The Masters and Johnson collection documents the work of William Masters and Virginia Johnson, who transformed society's understanding of sexual response and sex therapy.
The collection was donated by Virginia Johnson and her family. It includes letters, records, correspondence, research papers, media coverage, books, paintings, awards, and certificates.
In the late 1950s, Masters and Johnson pioneered research into the understanding human sexual response, dysfunction, and disorders through the direct observation of anatomical and physiological sexual responses of human subjects. They began their joint work in 1957 at the Department of Obstetrics and Gynecology at Washington University in St. Louis before founding the Reproductive Biology Research Foundation (later re-named the Masters and Johnson Institute), where they worked from 1978-1994, conducting independent sexological research and organizing training workshops for researchers, educators, and therapists.
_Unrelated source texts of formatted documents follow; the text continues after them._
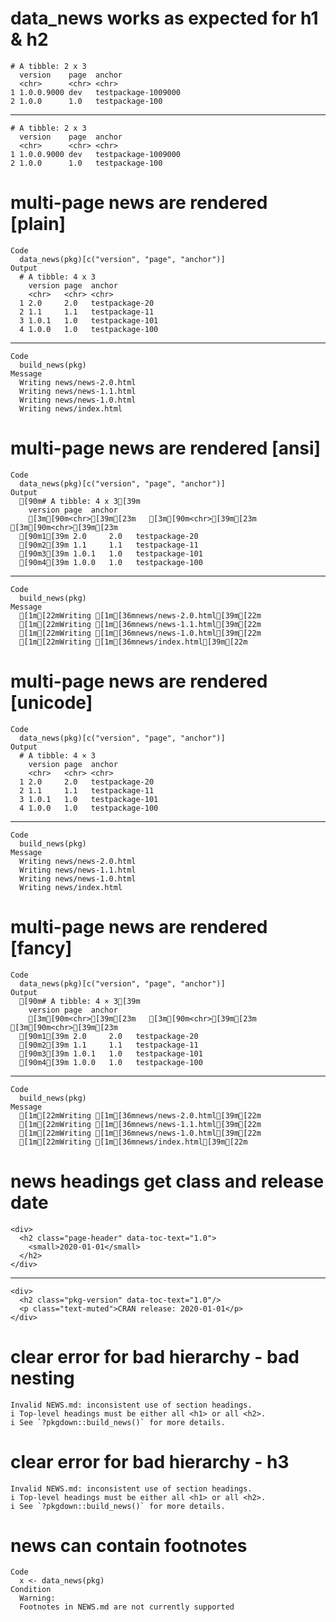 # data_news works as expected for h1 & h2

    # A tibble: 2 x 3
      version    page  anchor             
      <chr>      <chr> <chr>              
    1 1.0.0.9000 dev   testpackage-1009000
    2 1.0.0      1.0   testpackage-100    

---

    # A tibble: 2 x 3
      version    page  anchor             
      <chr>      <chr> <chr>              
    1 1.0.0.9000 dev   testpackage-1009000
    2 1.0.0      1.0   testpackage-100    

# multi-page news are rendered [plain]

    Code
      data_news(pkg)[c("version", "page", "anchor")]
    Output
      # A tibble: 4 x 3
        version page  anchor         
        <chr>   <chr> <chr>          
      1 2.0     2.0   testpackage-20 
      2 1.1     1.1   testpackage-11 
      3 1.0.1   1.0   testpackage-101
      4 1.0.0   1.0   testpackage-100

---

    Code
      build_news(pkg)
    Message
      Writing news/news-2.0.html
      Writing news/news-1.1.html
      Writing news/news-1.0.html
      Writing news/index.html

# multi-page news are rendered [ansi]

    Code
      data_news(pkg)[c("version", "page", "anchor")]
    Output
      [90m# A tibble: 4 x 3[39m
        version page  anchor         
        [3m[90m<chr>[39m[23m   [3m[90m<chr>[39m[23m [3m[90m<chr>[39m[23m          
      [90m1[39m 2.0     2.0   testpackage-20 
      [90m2[39m 1.1     1.1   testpackage-11 
      [90m3[39m 1.0.1   1.0   testpackage-101
      [90m4[39m 1.0.0   1.0   testpackage-100

---

    Code
      build_news(pkg)
    Message
      [1m[22mWriting [1m[36mnews/news-2.0.html[39m[22m
      [1m[22mWriting [1m[36mnews/news-1.1.html[39m[22m
      [1m[22mWriting [1m[36mnews/news-1.0.html[39m[22m
      [1m[22mWriting [1m[36mnews/index.html[39m[22m

# multi-page news are rendered [unicode]

    Code
      data_news(pkg)[c("version", "page", "anchor")]
    Output
      # A tibble: 4 × 3
        version page  anchor         
        <chr>   <chr> <chr>          
      1 2.0     2.0   testpackage-20 
      2 1.1     1.1   testpackage-11 
      3 1.0.1   1.0   testpackage-101
      4 1.0.0   1.0   testpackage-100

---

    Code
      build_news(pkg)
    Message
      Writing news/news-2.0.html
      Writing news/news-1.1.html
      Writing news/news-1.0.html
      Writing news/index.html

# multi-page news are rendered [fancy]

    Code
      data_news(pkg)[c("version", "page", "anchor")]
    Output
      [90m# A tibble: 4 × 3[39m
        version page  anchor         
        [3m[90m<chr>[39m[23m   [3m[90m<chr>[39m[23m [3m[90m<chr>[39m[23m          
      [90m1[39m 2.0     2.0   testpackage-20 
      [90m2[39m 1.1     1.1   testpackage-11 
      [90m3[39m 1.0.1   1.0   testpackage-101
      [90m4[39m 1.0.0   1.0   testpackage-100

---

    Code
      build_news(pkg)
    Message
      [1m[22mWriting [1m[36mnews/news-2.0.html[39m[22m
      [1m[22mWriting [1m[36mnews/news-1.1.html[39m[22m
      [1m[22mWriting [1m[36mnews/news-1.0.html[39m[22m
      [1m[22mWriting [1m[36mnews/index.html[39m[22m

# news headings get class and release date

    <div>
      <h2 class="page-header" data-toc-text="1.0">
        <small>2020-01-01</small>
      </h2>
    </div>

---

    <div>
      <h2 class="pkg-version" data-toc-text="1.0"/>
      <p class="text-muted">CRAN release: 2020-01-01</p>
    </div>

# clear error for bad hierarchy - bad nesting

    Invalid NEWS.md: inconsistent use of section headings.
    i Top-level headings must be either all <h1> or all <h2>.
    i See `?pkgdown::build_news()` for more details.

# clear error for bad hierarchy - h3

    Invalid NEWS.md: inconsistent use of section headings.
    i Top-level headings must be either all <h1> or all <h2>.
    i See `?pkgdown::build_news()` for more details.

# news can contain footnotes

    Code
      x <- data_news(pkg)
    Condition
      Warning:
      Footnotes in NEWS.md are not currently supported

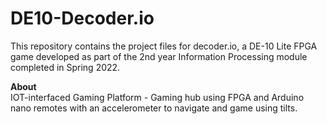 # DE10-Decoder.io
This repository contains the project files for decoder.io, a DE-10 Lite FPGA game developed as part of the 2nd year Information Processing module completed in Spring 2022.

**About**  
IOT-interfaced Gaming Platform - Gaming hub using FPGA and Arduino nano remotes with an accelerometer to navigate and game using tilts.
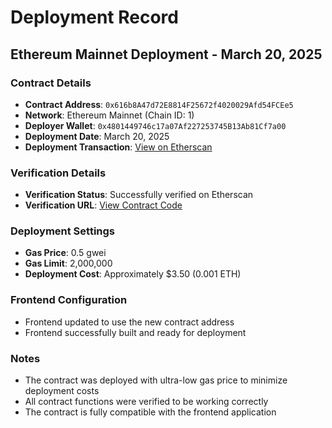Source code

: # Deployment Record

## Ethereum Mainnet Deployment - March 20, 2025

### Contract Details
- **Contract Address**: `0x616b8A47d72E8814F25672f4020029Afd54FCEe5`
- **Network**: Ethereum Mainnet (Chain ID: 1)
- **Deployer Wallet**: `0x4801449746c17a07Af227253745B13Ab81Cf7a00`
- **Deployment Date**: March 20, 2025
- **Deployment Transaction**: [View on Etherscan](https://etherscan.io/address/0x616b8A47d72E8814F25672f4020029Afd54FCEe5)

### Verification Details
- **Verification Status**: Successfully verified on Etherscan
- **Verification URL**: [View Contract Code](https://etherscan.io/address/0x616b8A47d72E8814F25672f4020029Afd54FCEe5#code)

### Deployment Settings
- **Gas Price**: 0.5 gwei
- **Gas Limit**: 2,000,000
- **Deployment Cost**: Approximately $3.50 (0.001 ETH)

### Frontend Configuration
- Frontend updated to use the new contract address
- Frontend successfully built and ready for deployment

### Notes
- The contract was deployed with ultra-low gas price to minimize deployment costs
- All contract functions were verified to be working correctly
- The contract is fully compatible with the frontend application

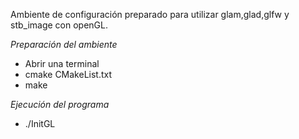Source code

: Ambiente de configuración preparado para utilizar glam,glad,glfw y stb_image con openGL.

*Preparación del ambiente*
- Abrir una terminal
- cmake CMakeList.txt
- make

*Ejecución del programa*
- ./InitGL
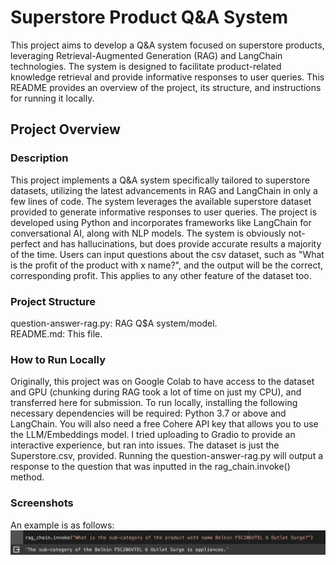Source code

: # Superstore Product Q&A System

This project aims to develop a Q&A system focused on superstore products, leveraging Retrieval-Augmented Generation (RAG) and LangChain technologies. The system is designed to facilitate product-related knowledge retrieval and provide informative responses to user queries. This README provides an overview of the project, its structure, and instructions for running it locally.


## Project Overview
### Description
This project implements a Q&A system specifically tailored to superstore datasets, utilizing the latest advancements in RAG and LangChain in only a few lines of code. The system leverages the available superstore dataset provided to generate informative responses to user queries. The project is developed using Python and incorporates frameworks like LangChain for conversational AI, along with NLP models. The system is obviously not-perfect and has hallucinations, but does provide accurate results a majority of the time. Users can input questions about the csv dataset, such as "What is the profit of the product with x name?", and the output will be the correct, corresponding profit. This applies to any other feature of the dataset too. 

### Project Structure
question-answer-rag.py: RAG Q$A system/model. \
README.md: This file. 

### How to Run Locally
Originally, this project was on Google Colab to have access to the dataset and GPU (chunking during RAG took a lot of time on just my CPU), and transferred here for submission. To run locally, installing the following necessary dependencies will be required: Python 3.7 or above and LangChain. You will also need a free Cohere API key that allows you to use the LLM/Embeddings model. I tried uploading to Gradio to provide an interactive experience, but ran into issues. The dataset is just the Superstore.csv, provided. Running the question-answer-rag.py will output a response to the question that was inputted in the rag_chain.invoke() method. 

### Screenshots
An example is as follows: \
![Example](image.png)

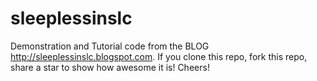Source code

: # sleeplessinslc
Demonstration and Tutorial code from the BLOG http://sleeplessinslc.blogspot.com. If you clone this repo, fork this repo, share a star to show how awesome it is! Cheers!
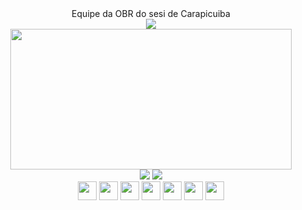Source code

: <div align="center">
   Equipe da OBR do sesi de Carapicuiba
</div>

<div align="center">
   <img src="https://github-readme-stats.vercel.app/api/top-langs/?username=tecNinjasobr&layout=compact&langs_count=12&theme=tokyonight&bg_color=00000000&border_color=e9df06&locale=pt-br&icon_color=e9df06">

<br>
   <img width="450" height="225" src="https://github-readme-stats.vercel.app/api?username=tecNinjasobr&show_icons=true&theme=tokyonight&bg_color=00000000&border_color=e9df06&rank_icon=github&ring_color=8dd5ed&include_all_commits=true&icon_color=e9df06">
   
</div>

<div align="center">
   <img src="https://img.shields.io/badge/Instagram-E4405F?style=for-the-badge&logo=instagram&logoColor=whit" href="https://www.instagram.com/sesitechninjas.obr/"/>
   <img src="https://img.shields.io/badge/TikTok-000000?style=for-the-badge&logo=tiktok&logoColor=white" />
</div>


<div align="center">
   <img width="30" height="30" src="https://cdn.jsdelivr.net/gh/devicons/devicon@latest/icons/python/python-original.svg" />
   <img width="30" height="30" src="https://cdn.jsdelivr.net/gh/devicons/devicon@latest/icons/javascript/javascript-plain.svg" />
   <img width="30" height="30" src="https://cdn.jsdelivr.net/gh/devicons/devicon@latest/icons/java/java-original-wordmark.svg" />
   <img width="30" height="30" src="https://cdn.jsdelivr.net/gh/devicons/devicon@latest/icons/css3/css3-original.svg" />
   <img width="30" height="30" src="https://cdn.jsdelivr.net/gh/devicons/devicon@latest/icons/html5/html5-original.svg" />
   <img width="30" height="30" src="https://cdn.jsdelivr.net/gh/devicons/devicon@latest/icons/git/git-original.svg" />
   <img width="30" height="30" src="https://cdn.jsdelivr.net/gh/devicons/devicon@latest/icons/arduino/arduino-original-wordmark.svg" />
</div>
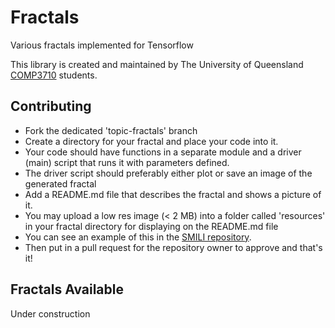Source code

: # Fractals
Various fractals implemented for Tensorflow

This library is created and maintained by The University of Queensland [COMP3710](https://my.uq.edu.au/programs-courses/course.html?course_code=comp3710) students.

## Contributing
* Fork the dedicated 'topic-fractals' branch
* Create a directory for your fractal and place your code into it.
* Your code should have functions in a separate module and a driver (main) script that runs it with parameters defined.
* The driver script should preferably either plot or save an image of the generated fractal
* Add a README.md file that describes the fractal and shows a picture of it.
* You may upload a low res image (< 2 MB) into a folder called 'resources' in your fractal directory for displaying on the README.md file
* You can see an example of this in the [SMILI repository](https://github.com/shakes76/smili).
* Then put in a pull request for the repository owner to approve and that's it!

## Fractals Available
Under construction
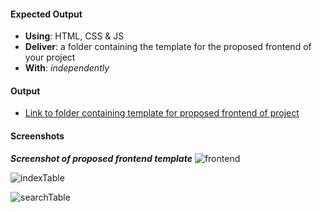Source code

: #### Expected Output
- **Using**: HTML, CSS & JS
- **Deliver**: a folder containing the template for the proposed frontend of your project
- **With**: *independently*

#### Output

- [Link to folder containing template for proposed frontend of project](https://github.com/andela-hchukwu/Inverted-Index/tree/feature/139456431/front-end-development/src)
 
#### Screenshots

**_Screenshot of proposed frontend template_**
![frontend](https://cloud.githubusercontent.com/assets/25608473/23341179/ed3de0e0-fc42-11e6-89ff-8b89f96d283d.png)

![indexTable](https://cloud.githubusercontent.com/assets/25608473/23527387/00b90dc4-ff96-11e6-81f6-b70cd8f8438d.png)


![searchTable](https://cloud.githubusercontent.com/assets/25608473/23527654/2a01fcc6-ff97-11e6-93fd-abaa8cd97da6.png)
William Masters and Virginia Johnson have been widely recognized for their contributions to sexual, psychological, and psychiatric research, particularly for their theory of a four-stage model of sexual response (also known as, the human sexual response cycle) and their study of sexual response among the elderly. Numbered among their awards are acknowledgements from the American Association of Sex Educators, Counselors and Therapists in 1978, and the American Association of Sex Educators, Counselors and Therapists in 1985 and 1992. The Society for Sex Research and Therapy grant the Masters and Johnson annual award for research.
Masters died in 2001 at the age of 85. Johnson passed away in 2013 at age 88.
Communications with the research community and general public are among the many treasures in the collection. On file are correspondence with Albert Ellis, Lonnie Barbach, Frank Beach, Hugh Hefner, Morton Hunt, Richard Green, Alan Guttmacher, and Erwin Haeberle, as well as inquiries and letters from Argentina, Chile, England, Germany, India, Mexico, Nigeria, and Venezuela. Also included in this series are administrative files from the Masters and Johnson Institute workshops and training programs.